Re: UTF-8 code in HTML

From: Addison Phillips [GSC] (
Date: Fri Apr 14 2000 - 12:22:34 EDT

Hi Antoine,

> > I wrote:
> > The fact that the browser can correctly decode the UTF-8 is not at
issue. The
> > problem is that IE4 and NN4 allow only one font to be associated with
the UTF-8
> > encoding (in the user interface)... and the default is a Latin-1 font.
> Antoine wrote:
> Well, this is perhaps the case for Macintosh and Unices, but I do not
> with you about Windows boxes.
> The default configuration defers to Times New Roman and Courier New, and
> fonts exist in two "forms", a small (default with Win9X) that only
> Latin-1, and a bigger (NT default? forced installed with the Euro upgrade
on 9X)
> that does support Latin-2, Cyrillic and quite some more things.

I did oversimplify the case for Windows, as you point out, but these
additional copies of TNR and Courier do not get you complete support for the
characters encoded by UTF8. And it depends which Windows you mean as to
which fonts are installed by default.

> > My speculated Polish-Japanese page contains a few "black squares" in the
> > Polish and all black squares in the Japanese.
> This is agreed about Japanese (and I do not know any solution short of
> Cyberbit or Arial Unicode).
> However, I do not agree about Polish (or Russian): I expect any reader of
> a page to have installed the "multilingual setup", which means that s/he
> the big versions of the fonts installed.

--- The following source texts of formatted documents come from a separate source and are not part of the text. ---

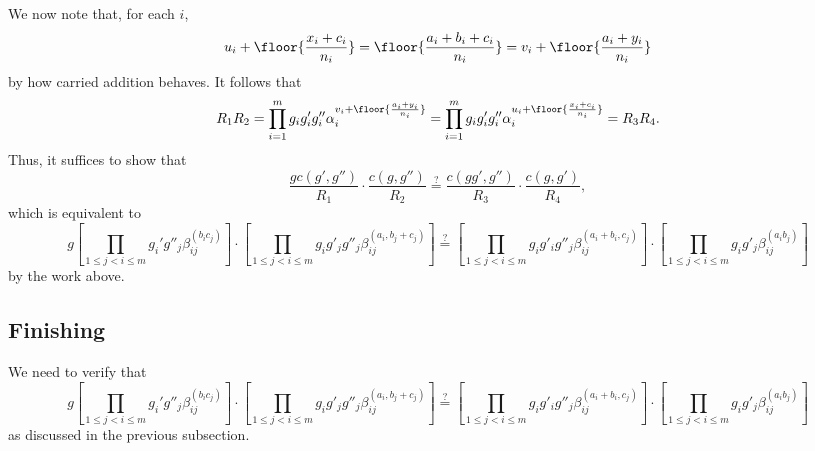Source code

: We now note that, for each $i$,
\[u_i+\floor{\frac{x_i+c_i}{n_i}}=\floor{\frac{a_i+b_i+c_i}{n_i}}=v_i+\floor{\frac{a_i+y_i}{n_i}}\]
by how carried addition behaves. It follows that
\[R_1R_2=\prod_{i=1}^mg_ig'_ig''_i\alpha_i^{v_i+\floor{\frac{a_i+y_i}{n_i}}}=\prod_{i=1}^mg_ig'_ig''_i\alpha_i^{u_i+\floor{\frac{x_i+c_i}{n_i}}}=R_3R_4.\]
Thus, it suffices to show that
\[\frac{gc(g',g'')}{R_1}\cdot\frac{c(g,g'')}{R_2}\stackrel?=\frac{c(gg',g'')}{R_3}\cdot\frac{c(g,g')}{R_4},\]
which is equivalent to
\[g\left[\prod_{1\le j<i\le m}g_i'g''_j\beta_{ij}^{(b_ic_j)}\right]\cdot\left[\prod_{1\le j<i\le m}g_ig'_jg''_j\beta_{ij}^{(a_i,b_j+c_j)}\right]\stackrel?=\left[\prod_{1\le j<i\le m}g_ig'_ig''_j\beta_{ij}^{(a_i+b_i,c_j)}\right]\cdot\left[\prod_{1\le j<i\le m}g_ig'_j\beta_{ij}^{(a_ib_j)}\right]\]
by the work above.

\subsection{Finishing}
We need to verify that
\[g\left[\prod_{1\le j<i\le m}g_i'g''_j\beta_{ij}^{(b_ic_j)}\right]\cdot\left[\prod_{1\le j<i\le m}g_ig'_jg''_j\beta_{ij}^{(a_i,b_j+c_j)}\right]\stackrel?=\left[\prod_{1\le j<i\le m}g_ig'_ig''_j\beta_{ij}^{(a_i+b_i,c_j)}\right]\cdot\left[\prod_{1\le j<i\le m}g_ig'_j\beta_{ij}^{(a_ib_j)}\right]\]
as discussed in the previous subsection.

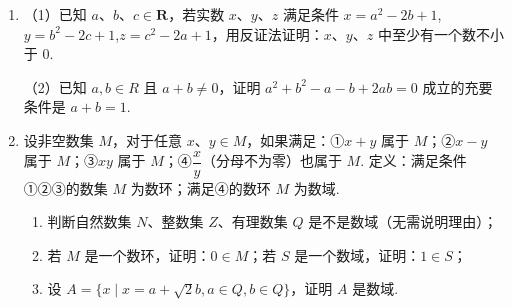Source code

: \documentclass[a4paper,11pt]{article}
\begin{document}
\begin{enumerate}
\ansspace[6]

\item （1）已知 $a$、$b$、$c\in\mathbf{R}$，若实数 $x$、$y$、$z$ 满足条件 $x=a^2-2b+1$,$y=b^2-2c+1$,$z=c^2-2a+1$，用反证法证明：$x$、$y$、$z$ 中至少有一个数不小于 0.

（2）已知 $a,b\in R$ 且 $a+b\neq0$，证明 $a^2+b^2-a-b+2ab=0$ 成立的充要条件是 $a+b=1$.

\ifanswer
\solbegin
{}
\solend
\fi

\ansspace[6]

\item 设非空数集 $M$，对于任意 $x$、$y\in M$，如果满足：①$x+y$ 属于 $M$；②$x-y$ 属于 $M$；③$xy$ 属于 $M$；④$\dfrac xy$（分母不为零）也属于 $M$. 定义：满足条件①②③的数集 $M$ 为数环；满足④的数环 $M$ 为数域.

\begin{enumerate}[label=(\arabic*)]
\item 判断自然数集 $N$、整数集 $Z$、有理数集 $Q$ 是不是数域（无需说明理由）；
\item 若 $M$ 是一个数环，证明：$0\in M$；若 $S$ 是一个数域，证明：$1\in S$；
\item 设 $A=\{x\mid x=a+\sqrt2b,a\in Q,b\in Q\}$，证明 $A$ 是数域.
\end{enumerate}


\end{enumerate}
\end{document}
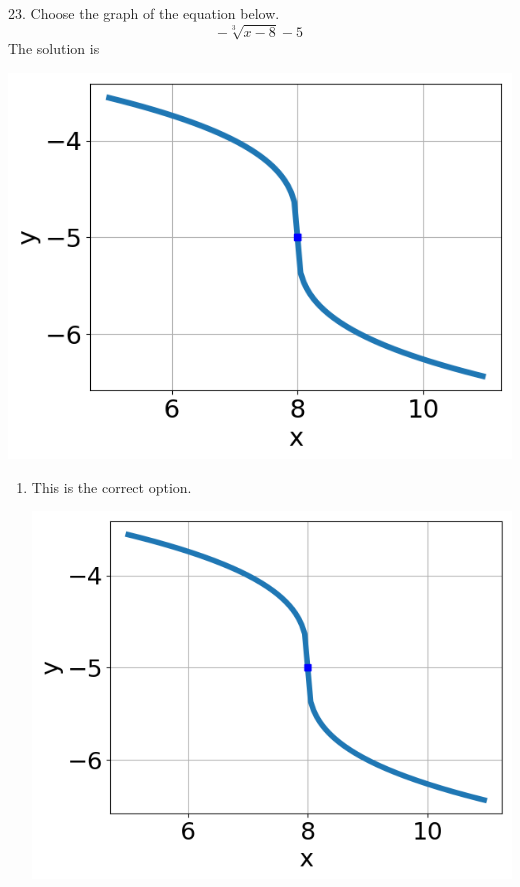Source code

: \documentclass{article}[10pt]
\begin{document}
23. Choose the graph of the equation below.
$$ - \sqrt[3]{x - 8} - 5 $$ 
The solution is  
\begin{center}\includegraphics[scale=0.5]{../Figures/question23CD.png}\end{center}\begin{enumerate}[label=\Alph*.] 
\item This is the correct option. 
\begin{center}\includegraphics[scale=0.5]{../Figures/question23CD.png}\end{center} 
 

\end{enumerate}
\end{document}
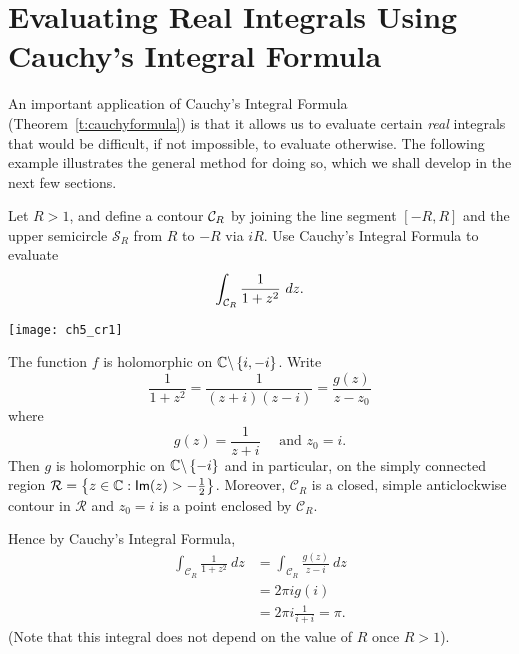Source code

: \section{Evaluating Real Integrals Using Cauchy's Integral Formula}
An important application of Cauchy's Integral Formula (Theorem~\ref{t:cauchyformula}) is that it allows us to evaluate certain \emph{real} integrals that would be difficult, if not impossible, to evaluate otherwise.  The following example illustrates the general method for doing so, which we shall develop in the next few sections.
\begin{example}
\label{e:realint1}
Let $R>1$, and define a contour $\mathcal{C}_R$ by joining the line segment $[-R,R]$ and the upper semicircle $\mathcal{S}_R$ from $R$ to $-R$ via $iR$.  Use Cauchy's Integral Formula to evaluate
\[
\int_{\mathcal{C}_R} \frac{1}{1+z^2}\ dz.
\]
\begin{center}
\texttt{[image: ch5\_cr1]}
\end{center}
\end{example}
\begin{solution}
The function $f$ is holomorphic on $\mathbb{C} \backslash \left\{i,-i\right\}$.  Write
\[
\frac{1}{1+z^2} = \frac{1}{(z+i)(z-i)} = \frac{g(z)}{z-z_0}
\]
where
\[
g(z) = \frac{1}{z+i}\quad \text{ and } z_0=i.
\]
Then $g$ is holomorphic on $\mathbb{C} \backslash \left\{-i\right\}$ and in particular, on the simply connected region $\mathcal{R} = \left\{ z \in \mathbb{C}: \textsf{Im} (z) > - \frac{1}{2}\right\}$.  Moreover, $\mathcal{C}_R$ is a closed, simple anticlockwise contour in $\mathcal{R}$ and $z_0=i$ is a point enclosed by $\mathcal{C}_R$.
\begin{comment}
\begin{center}
\texttt{[image: ch5\_cr1]}
\end{center}
\end{comment}
Hence by Cauchy's Integral Formula,
\begin{align*}
\int_{\mathcal{C}_R} \frac{1}{1+z^2}\ dz &= \int_{\mathcal{C}_R} \frac{g(z)}{z-i}\ dz \\
&= 2 \pi i g(i) \\
& = 2\pi i \frac{1}{i+i} = \pi.
\end{align*}
(Note that  this integral does not depend on the value of $R$ once $R>1$).

\end{solution}

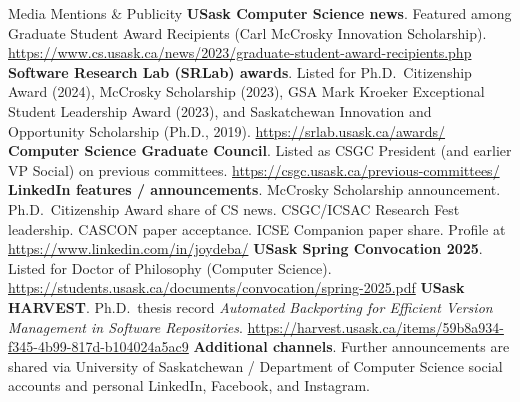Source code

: \begin{rubric}{Media Mentions \& Publicity}
\entry*[2023]%
	\textbf{USask Computer Science news}. Featured among Graduate Student Award Recipients (Carl McCrosky Innovation Scholarship).
	\url{https://www.cs.usask.ca/news/2023/graduate-student-award-recipients.php}
\vspace{-1mm}
\entry*[Lab]%
	\textbf{Software Research Lab (SRLab) awards}. Listed for Ph.D.\ Citizenship Award (2024), McCrosky Scholarship (2023), GSA Mark Kroeker Exceptional Student Leadership Award (2023), and Saskatchewan Innovation and Opportunity Scholarship (Ph.D., 2019).
	\url{https://srlab.usask.ca/awards/}
\vspace{-1mm}
\entry*[CSGC]%
	\textbf{Computer Science Graduate Council}. Listed as CSGC President (and earlier VP Social) on previous committees.
	\url{https://csgc.usask.ca/previous-committees/}
\vspace{-1mm}
\entry*[LinkedIn]%
	\textbf{LinkedIn features / announcements}. McCrosky Scholarship announcement. Ph.D.\ Citizenship Award share of CS news. CSGC/ICSAC Research Fest leadership. CASCON paper acceptance. ICSE Companion paper share.
	Profile at \url{https://www.linkedin.com/in/joydeba/}
\vspace{-1mm}
\entry*[Thesis]%
	\textbf{USask Spring Convocation 2025}. Listed for Doctor of Philosophy (Computer Science).
	\url{https://students.usask.ca/documents/convocation/spring-2025.pdf}
\vspace{-1mm}
\entry*[HARVEST]%
	\textbf{USask HARVEST}. Ph.D.\ thesis record \emph{Automated Backporting for Efficient Version Management in Software Repositories}.
	\url{https://harvest.usask.ca/items/59b8a934-f345-4b99-817d-b104024a5ac9}
\vspace{-1mm}
\entry*[Social]%
	\textbf{Additional channels}. Further announcements are shared via University of Saskatchewan / Department of Computer Science social accounts and personal LinkedIn, Facebook, and Instagram.
\end{rubric}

And then, s/he can read Polish
> or Russian character without any problem.

The "multilingual setup" is not installed by default and most users don't
know about it, I suspect. I often, for example, view Polish or Russian pages
using a wide variety of machines, and most default IE4 and NN4 setups cannot
display these pages correctly without "little black squares"... and, unless
you're running on a machine in the language in question, it's usually a
several step process to install such support.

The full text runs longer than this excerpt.